Work instruction -
Copy out precisely the line that holds "- **配置网络缓冲区**：调整网络缓冲区的大小和数量，优化数据传输性能" and all the lines following it in the data, up to and including the last one, and no others.

Data section -
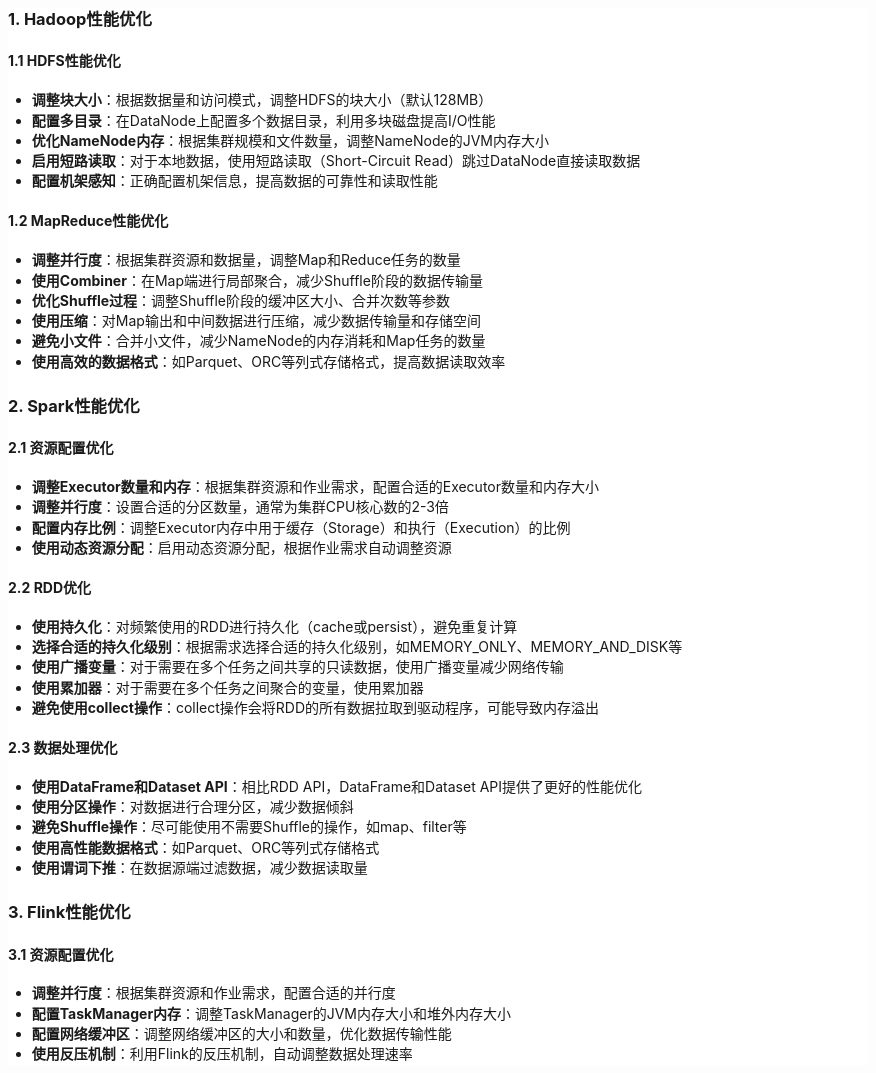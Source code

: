 ### 1. Hadoop性能优化

#### 1.1 HDFS性能优化

- **调整块大小**：根据数据量和访问模式，调整HDFS的块大小（默认128MB）
- **配置多目录**：在DataNode上配置多个数据目录，利用多块磁盘提高I/O性能
- **优化NameNode内存**：根据集群规模和文件数量，调整NameNode的JVM内存大小
- **启用短路读取**：对于本地数据，使用短路读取（Short-Circuit Read）跳过DataNode直接读取数据
- **配置机架感知**：正确配置机架信息，提高数据的可靠性和读取性能

#### 1.2 MapReduce性能优化

- **调整并行度**：根据集群资源和数据量，调整Map和Reduce任务的数量
- **使用Combiner**：在Map端进行局部聚合，减少Shuffle阶段的数据传输量
- **优化Shuffle过程**：调整Shuffle阶段的缓冲区大小、合并次数等参数
- **使用压缩**：对Map输出和中间数据进行压缩，减少数据传输量和存储空间
- **避免小文件**：合并小文件，减少NameNode的内存消耗和Map任务的数量
- **使用高效的数据格式**：如Parquet、ORC等列式存储格式，提高数据读取效率

### 2. Spark性能优化

#### 2.1 资源配置优化

- **调整Executor数量和内存**：根据集群资源和作业需求，配置合适的Executor数量和内存大小
- **调整并行度**：设置合适的分区数量，通常为集群CPU核心数的2-3倍
- **配置内存比例**：调整Executor内存中用于缓存（Storage）和执行（Execution）的比例
- **使用动态资源分配**：启用动态资源分配，根据作业需求自动调整资源

#### 2.2 RDD优化

- **使用持久化**：对频繁使用的RDD进行持久化（cache或persist），避免重复计算
- **选择合适的持久化级别**：根据需求选择合适的持久化级别，如MEMORY_ONLY、MEMORY_AND_DISK等
- **使用广播变量**：对于需要在多个任务之间共享的只读数据，使用广播变量减少网络传输
- **使用累加器**：对于需要在多个任务之间聚合的变量，使用累加器
- **避免使用collect操作**：collect操作会将RDD的所有数据拉取到驱动程序，可能导致内存溢出

#### 2.3 数据处理优化

- **使用DataFrame和Dataset API**：相比RDD API，DataFrame和Dataset API提供了更好的性能优化
- **使用分区操作**：对数据进行合理分区，减少数据倾斜
- **避免Shuffle操作**：尽可能使用不需要Shuffle的操作，如map、filter等
- **使用高性能数据格式**：如Parquet、ORC等列式存储格式
- **使用谓词下推**：在数据源端过滤数据，减少数据读取量

### 3. Flink性能优化

#### 3.1 资源配置优化

- **调整并行度**：根据集群资源和作业需求，配置合适的并行度
- **配置TaskManager内存**：调整TaskManager的JVM内存大小和堆外内存大小
- **配置网络缓冲区**：调整网络缓冲区的大小和数量，优化数据传输性能
- **使用反压机制**：利用Flink的反压机制，自动调整数据处理速率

Exercise answer -
- **配置网络缓冲区**：调整网络缓冲区的大小和数量，优化数据传输性能
- **使用反压机制**：利用Flink的反压机制，自动调整数据处理速率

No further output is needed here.